True, but I think the idea is that it'd be better to leave the specifics to the audience, rather than drawing attention to it and establishing some Real Official Fanwank. If we just started seeing haired Klingons in season two, or they started using the holograms less and less, without drawing attention to it, it'd leave it to the audience to believe whatever made us all happiest. Doing it the way they have gives season two the air of a
fix fic, calling out all the stuff that someone didn't like about season one and tidying it up, but without actually retconning it into the cornfield entirely. Granted, I don't usually mind that sort of thing when it happens in the novels, but one important difference between novels and TV shows is that novels have narration. There could be a page or two just about Klingon fashions vis-a-vis times of war and Great House disunity that's thought out, sensible, and gives a deeper reason that affects characterization or subtext or something, but you can't have Burnham do much more on screen than "I heard the Klingons are growing their hair again," which, no shit, we've got eyes, Michael.

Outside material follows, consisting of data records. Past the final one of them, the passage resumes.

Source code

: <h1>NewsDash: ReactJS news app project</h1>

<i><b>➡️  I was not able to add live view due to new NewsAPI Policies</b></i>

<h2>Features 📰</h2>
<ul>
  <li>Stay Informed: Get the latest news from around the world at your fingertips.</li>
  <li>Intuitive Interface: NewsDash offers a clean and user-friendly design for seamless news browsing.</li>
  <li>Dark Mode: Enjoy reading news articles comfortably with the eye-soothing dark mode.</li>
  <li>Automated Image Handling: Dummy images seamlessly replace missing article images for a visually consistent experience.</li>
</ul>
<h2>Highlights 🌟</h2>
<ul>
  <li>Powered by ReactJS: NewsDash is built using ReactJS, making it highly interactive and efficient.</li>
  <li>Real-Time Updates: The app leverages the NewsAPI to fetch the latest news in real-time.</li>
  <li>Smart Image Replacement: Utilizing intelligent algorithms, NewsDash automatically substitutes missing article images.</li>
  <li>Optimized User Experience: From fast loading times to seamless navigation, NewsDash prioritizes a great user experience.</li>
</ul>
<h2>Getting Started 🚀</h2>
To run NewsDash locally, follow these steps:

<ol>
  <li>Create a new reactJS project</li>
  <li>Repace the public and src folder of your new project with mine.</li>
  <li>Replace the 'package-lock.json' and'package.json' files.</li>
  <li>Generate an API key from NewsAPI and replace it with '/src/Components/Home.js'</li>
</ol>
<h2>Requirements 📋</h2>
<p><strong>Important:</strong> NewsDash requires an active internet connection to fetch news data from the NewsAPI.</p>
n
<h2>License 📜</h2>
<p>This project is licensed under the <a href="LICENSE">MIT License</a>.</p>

She can't go on about how Klingons started shaving their heads when the Houses fell into civil war thirty years earlier, that the practice was started in the early days of the religion of Kahless, as a reference to him making his sword by dipping his hair in lava, that it was supposed to reflect that the Klingon people had no time for pursuits other than war if they wished to survive to hunt and drink and sing opera another day, that every fiber of their being (and every strand of their hair) had to go into the fight, but doing it for so long made it cease to be extraordinary, and many Klingons were beginning to feel the tradition had outlived its usefulness in an era of endless war, both hot and cold, both internal and external, rather than brief, defined conflicts with clear winners and losers with existential stakes. There, that ties into the deeper lore, smooths the path between where we've been and where we're going to end up where Klingons never shave their heads, and even has some social commentary about the changing face of war in the post World War II era. Easy. Pocket Books, DM me.
It's something I've been saying about Discovery in season two. It is, in the parlance of the times, extra. It always goes further than it needs to, but not far enough to justify making a big deal of things. In lieu of starting to explore some really novel, trippy concepts and drama that would justify keeping to their super-liminal style, the show needs some subtlety. Maybe I should ask
Hoity Toity to break into the production offices and graffiti "LESS IS MORE" on the writers' room door.